*** Opening Records supplied ***

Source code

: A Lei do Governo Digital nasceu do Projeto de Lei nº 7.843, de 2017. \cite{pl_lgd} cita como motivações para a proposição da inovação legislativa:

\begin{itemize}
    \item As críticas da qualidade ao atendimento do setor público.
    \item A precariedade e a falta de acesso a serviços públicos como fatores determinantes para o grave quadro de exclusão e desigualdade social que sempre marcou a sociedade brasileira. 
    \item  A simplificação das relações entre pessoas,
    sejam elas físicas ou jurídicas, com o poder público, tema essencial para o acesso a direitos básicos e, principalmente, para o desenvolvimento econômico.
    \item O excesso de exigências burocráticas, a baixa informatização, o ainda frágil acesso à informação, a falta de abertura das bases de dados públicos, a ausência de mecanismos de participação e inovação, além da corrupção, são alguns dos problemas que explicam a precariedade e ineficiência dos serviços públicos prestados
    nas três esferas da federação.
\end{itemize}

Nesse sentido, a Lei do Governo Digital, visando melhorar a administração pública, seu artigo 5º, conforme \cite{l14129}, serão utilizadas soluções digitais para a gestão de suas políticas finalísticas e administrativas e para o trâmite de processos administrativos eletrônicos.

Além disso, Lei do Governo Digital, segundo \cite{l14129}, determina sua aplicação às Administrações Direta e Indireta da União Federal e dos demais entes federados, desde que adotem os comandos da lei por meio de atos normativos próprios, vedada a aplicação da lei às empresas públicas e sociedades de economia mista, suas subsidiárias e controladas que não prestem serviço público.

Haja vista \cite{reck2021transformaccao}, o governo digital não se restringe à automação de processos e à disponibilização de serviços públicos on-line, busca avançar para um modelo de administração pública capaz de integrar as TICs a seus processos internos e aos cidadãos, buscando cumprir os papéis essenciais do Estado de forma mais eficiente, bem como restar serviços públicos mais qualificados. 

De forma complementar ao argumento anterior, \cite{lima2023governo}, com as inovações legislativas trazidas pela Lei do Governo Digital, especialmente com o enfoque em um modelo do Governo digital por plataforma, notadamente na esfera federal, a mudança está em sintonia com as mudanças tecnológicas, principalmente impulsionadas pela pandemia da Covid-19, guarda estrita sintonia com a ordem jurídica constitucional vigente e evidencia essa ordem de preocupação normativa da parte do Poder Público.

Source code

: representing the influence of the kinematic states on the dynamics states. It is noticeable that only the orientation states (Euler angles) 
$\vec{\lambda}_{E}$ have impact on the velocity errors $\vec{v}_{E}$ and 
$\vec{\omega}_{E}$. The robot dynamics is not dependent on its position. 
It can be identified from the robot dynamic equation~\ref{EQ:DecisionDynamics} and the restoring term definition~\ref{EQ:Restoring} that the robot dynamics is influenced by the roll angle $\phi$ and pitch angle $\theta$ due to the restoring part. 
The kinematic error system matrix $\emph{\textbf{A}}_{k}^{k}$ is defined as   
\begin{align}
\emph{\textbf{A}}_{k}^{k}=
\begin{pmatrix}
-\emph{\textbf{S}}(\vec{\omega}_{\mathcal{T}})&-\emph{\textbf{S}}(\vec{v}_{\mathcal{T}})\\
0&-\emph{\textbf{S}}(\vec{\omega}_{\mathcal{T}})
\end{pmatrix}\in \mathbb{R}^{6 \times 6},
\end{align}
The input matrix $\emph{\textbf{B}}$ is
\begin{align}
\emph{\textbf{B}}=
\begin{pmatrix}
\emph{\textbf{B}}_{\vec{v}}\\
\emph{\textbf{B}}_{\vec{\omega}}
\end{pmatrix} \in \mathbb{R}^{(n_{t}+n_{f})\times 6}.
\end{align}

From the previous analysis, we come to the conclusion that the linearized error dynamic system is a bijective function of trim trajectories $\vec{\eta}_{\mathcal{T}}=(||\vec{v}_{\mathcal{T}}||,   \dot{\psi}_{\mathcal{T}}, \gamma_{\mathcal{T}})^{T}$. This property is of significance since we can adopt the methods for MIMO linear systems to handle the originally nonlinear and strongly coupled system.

*** Closing Records supplied ***
*** Opening Records supplied ***

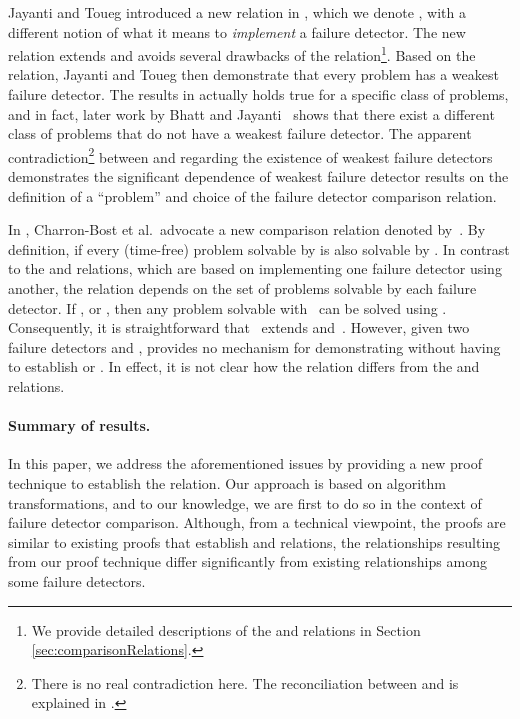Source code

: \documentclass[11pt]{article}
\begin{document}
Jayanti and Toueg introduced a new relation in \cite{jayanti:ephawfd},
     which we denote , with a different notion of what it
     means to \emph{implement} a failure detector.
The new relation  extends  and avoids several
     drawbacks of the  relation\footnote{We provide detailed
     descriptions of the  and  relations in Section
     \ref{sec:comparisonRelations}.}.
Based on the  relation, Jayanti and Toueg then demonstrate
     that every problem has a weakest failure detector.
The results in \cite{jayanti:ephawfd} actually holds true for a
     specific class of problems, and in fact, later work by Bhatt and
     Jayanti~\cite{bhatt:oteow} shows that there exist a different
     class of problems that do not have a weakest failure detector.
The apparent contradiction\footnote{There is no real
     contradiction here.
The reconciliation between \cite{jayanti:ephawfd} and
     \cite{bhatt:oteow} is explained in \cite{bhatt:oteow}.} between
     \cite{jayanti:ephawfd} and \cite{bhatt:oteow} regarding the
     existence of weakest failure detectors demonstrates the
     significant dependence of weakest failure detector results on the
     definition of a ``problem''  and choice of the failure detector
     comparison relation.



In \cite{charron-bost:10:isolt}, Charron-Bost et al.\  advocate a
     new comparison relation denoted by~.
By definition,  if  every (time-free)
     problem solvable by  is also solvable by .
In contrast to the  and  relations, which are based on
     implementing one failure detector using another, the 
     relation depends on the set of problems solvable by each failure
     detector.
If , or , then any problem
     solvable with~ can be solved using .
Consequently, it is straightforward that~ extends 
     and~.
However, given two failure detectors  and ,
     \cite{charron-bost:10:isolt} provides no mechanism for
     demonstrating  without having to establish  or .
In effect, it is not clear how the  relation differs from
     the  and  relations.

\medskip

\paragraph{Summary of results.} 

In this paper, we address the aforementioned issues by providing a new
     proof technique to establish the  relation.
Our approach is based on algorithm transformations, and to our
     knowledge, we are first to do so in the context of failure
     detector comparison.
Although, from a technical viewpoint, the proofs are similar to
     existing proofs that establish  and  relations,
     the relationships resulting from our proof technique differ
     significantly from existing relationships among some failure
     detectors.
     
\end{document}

*** Closing Records supplied ***

→ **Work instruction**: Once you find the line with "no mechanism for" in the entries above, output it and each line after it up to and including the line with "In this paper, we", and nothing else.

→ **Written reply**:
     \cite{charron-bost:10:isolt} provides no mechanism for
     demonstrating  without having to establish  or .
In effect, it is not clear how the  relation differs from
     the  and  relations.

\medskip

\paragraph{Summary of results.} 

In this paper, we address the aforementioned issues by providing a new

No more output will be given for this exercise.